Start of MATERIAL FOR THIS EXERCISE

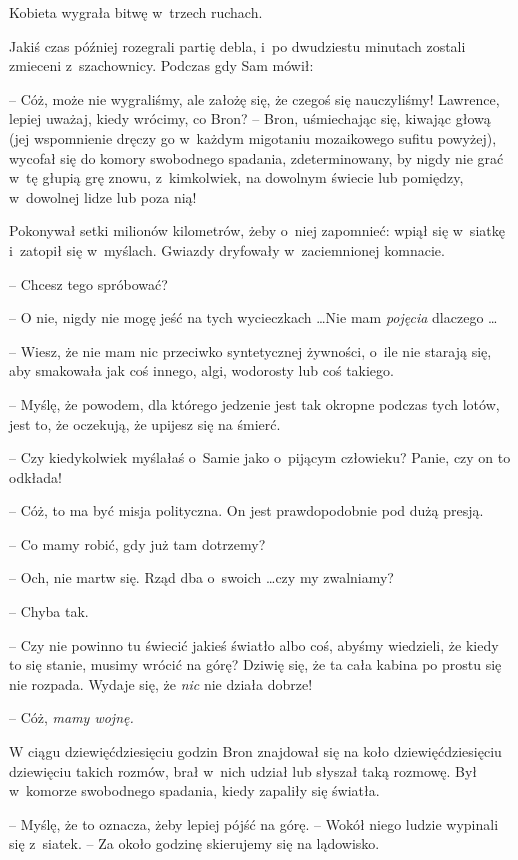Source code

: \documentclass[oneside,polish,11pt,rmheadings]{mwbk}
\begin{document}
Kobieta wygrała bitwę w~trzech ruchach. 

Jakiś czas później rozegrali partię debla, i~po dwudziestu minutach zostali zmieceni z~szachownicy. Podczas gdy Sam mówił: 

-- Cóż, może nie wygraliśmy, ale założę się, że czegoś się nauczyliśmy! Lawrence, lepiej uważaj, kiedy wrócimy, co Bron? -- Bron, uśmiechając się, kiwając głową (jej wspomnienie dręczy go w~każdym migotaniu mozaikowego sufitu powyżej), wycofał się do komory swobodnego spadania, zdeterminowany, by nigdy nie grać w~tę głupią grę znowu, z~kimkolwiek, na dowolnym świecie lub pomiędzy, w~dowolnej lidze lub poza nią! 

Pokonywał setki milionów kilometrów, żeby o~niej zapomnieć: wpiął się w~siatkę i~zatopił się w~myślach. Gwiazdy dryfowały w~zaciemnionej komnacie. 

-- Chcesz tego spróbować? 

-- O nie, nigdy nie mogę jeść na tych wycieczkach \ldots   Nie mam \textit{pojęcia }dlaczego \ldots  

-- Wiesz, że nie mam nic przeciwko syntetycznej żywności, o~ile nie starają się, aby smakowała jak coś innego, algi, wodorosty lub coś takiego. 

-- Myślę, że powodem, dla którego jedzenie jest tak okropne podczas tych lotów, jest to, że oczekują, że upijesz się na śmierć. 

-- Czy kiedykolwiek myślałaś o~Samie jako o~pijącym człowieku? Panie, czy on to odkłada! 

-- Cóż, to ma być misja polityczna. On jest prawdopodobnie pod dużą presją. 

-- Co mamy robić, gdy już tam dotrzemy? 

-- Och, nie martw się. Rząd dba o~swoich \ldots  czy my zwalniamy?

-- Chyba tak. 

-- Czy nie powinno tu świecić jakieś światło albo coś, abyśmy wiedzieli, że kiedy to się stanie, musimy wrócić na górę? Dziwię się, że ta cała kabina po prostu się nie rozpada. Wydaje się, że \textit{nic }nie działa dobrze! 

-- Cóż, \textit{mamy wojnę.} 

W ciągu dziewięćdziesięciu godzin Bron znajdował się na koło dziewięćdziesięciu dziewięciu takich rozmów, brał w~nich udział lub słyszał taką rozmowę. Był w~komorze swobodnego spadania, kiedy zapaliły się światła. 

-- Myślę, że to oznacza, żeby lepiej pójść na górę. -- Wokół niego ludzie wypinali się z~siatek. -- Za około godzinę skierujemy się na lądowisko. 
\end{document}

End of MATERIAL FOR THIS EXERCISE
Start of MATERIAL FOR THIS EXERCISE

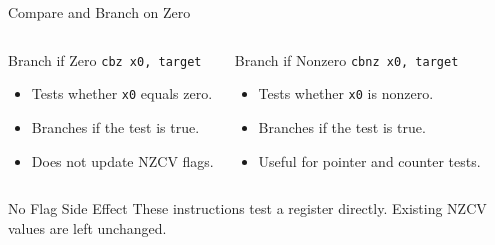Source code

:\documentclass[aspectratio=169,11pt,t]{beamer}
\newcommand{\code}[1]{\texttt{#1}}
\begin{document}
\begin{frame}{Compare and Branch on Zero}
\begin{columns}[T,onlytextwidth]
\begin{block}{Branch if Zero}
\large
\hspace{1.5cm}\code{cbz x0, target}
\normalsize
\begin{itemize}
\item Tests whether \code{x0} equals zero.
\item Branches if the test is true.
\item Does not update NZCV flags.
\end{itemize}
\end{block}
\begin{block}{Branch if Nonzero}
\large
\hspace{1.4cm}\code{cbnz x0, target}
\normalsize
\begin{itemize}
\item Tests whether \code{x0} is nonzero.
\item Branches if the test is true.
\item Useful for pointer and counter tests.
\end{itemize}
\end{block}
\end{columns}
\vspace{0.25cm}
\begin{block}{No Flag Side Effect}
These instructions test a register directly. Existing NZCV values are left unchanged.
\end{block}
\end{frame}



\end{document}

End of MATERIAL FOR THIS EXERCISE

(YOUR INSTRUCTIONS) Please return every line of the records that contains the word "begin".

(TASK ANSWER)
\begin{document}
\begin{document}
\begin{frame}{Compare and Branch on Zero}
\begin{columns}[T,onlytextwidth]
\begin{block}{Branch if Zero}
\begin{itemize}
\begin{block}{Branch if Nonzero}
\begin{itemize}
\begin{block}{No Flag Side Effect}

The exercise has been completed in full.